Nasty & flesh eating alien
- hmm - anywhere like war torn cities?


----------



## TohrAlkimista (Dec 18, 2006)

*If they come with good pourposes:*

definitely an historic path:

-Cairo

-Athens

-Rome

-Amsterdam

-London

-NYC

-Tokyo

-Shangai


if they come with bad ideas:

-Baghdad

at least they go away.


----------



## Joshapd (May 21, 2004)

Rome or Athens


----------



## Randwicked (Jan 29, 2004)

Collectivist aliens: Pyongyang.


----------



## OtAkAw (Aug 5, 2004)

It depends on how advanced their technology is. If their technology is 2000-3000 years advanced from us, I'd probably show them Paris, Rome, Kyoto, Athens, New York City, Barcelona and major UNESCO World Heritage Sites that are cities. If their technology on the other hand is lagging, ooops, I just realized it as of typing this, if their technology is poor, they won't even probably reach the planet.

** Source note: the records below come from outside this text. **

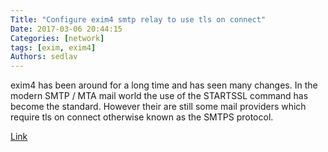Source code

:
 ```yaml
---
Title: "Configure exim4 smtp relay to use tls on connect"
Date: 2017-03-06 20:44:15
Categories: [network]
tags: [exim, exim4]
Authors: sedlav
---
```


exim4 has been around for a long time and has seen many changes. In the modern SMTP / MTA mail world the use of the STARTSSL command has become the standard. However their are still some mail providers which require tls on connect otherwise known as the SMTPS protocol.

[Link](https://dantalion.nl/en/configure-exim4-smtp-relay-to-use-tls-on-connect/)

I'd like the idea of "Alien" Tourism.


----------



## Kiss the Rain (Apr 2, 2006)

Randwicked said:


> Collectivist aliens: Pyongyang.


Haha lol, yeah they might be in love with communsim and like 
'screw NY and Paris."


----------



## Küsel (Sep 16, 2004)

It's about Human Civilization and not only modernity, so:

Carcassonne









Angkor









NYC









Brasilia


----------



## Tubeman (Sep 12, 2002)

uA_TAGA said:


> The best place and most beatiful in the world >>> İSTANBUL


:blahblah:

In your unbiased opinion...

Come on, we were doing so well with some decent intellectual answers... we do not need people stating their hometown because its "the most beautiful in the world". No knocking Istanbul, its lovely, but a little more thought please...


----------



## Marcus87 (Jun 9, 2006)

null said:


>


Where is that?


----------



## TohrAlkimista (Dec 18, 2006)

I think North Korea, Pyongyang!


----------



## MNL (Jan 13, 2007)

^^ That's the infamous, unfinished, Ryugyong Hotel in Pyongyang, North Korea.


----------



## samsonyuen (Sep 23, 2003)

London. It's got history, modernism, diversity. Paris would be a close second.


----------



## infernal (May 27, 2007)

Marcus87 said:


> Where is that?



it's pyongyang North Korea


----------



## forrestcat (Apr 21, 2006)

The aliens will probably feel at home in Kuala Lumpur with the Petronas Towers :banana:


----------



## bedista (Aug 12, 2006)

I'll show them Area 51!


----------



## Aljendrew (Jun 12, 2007)

Definitely Tokyo!


----------



## ch1le (Jun 2, 2004)

Kuesel said:


> It's about Human Civilization and not only modernity, so:
> 
> Carcassonne
> 
> ...


in that case, you should point at Brasilia and ask the aliens if they can annihilate it!


----------



## Adrian Smith fan (Mar 17, 2007)

Dubai for sure


----------



## hauntedheadnc (Aug 18, 2003)

bedista said:


> I'll show them Area 51!


Then Vegas, for sure. Ply them with liquor and hookers and maybe they'll get so blissed out they won't invade the planet.


----------



## elkram (Apr 1, 2006)

Wacky-looking central Barcelona -- yay !!!


----------



## LMCA1990 (Jun 18, 2005)

Paris, NY or Tokyo.


----------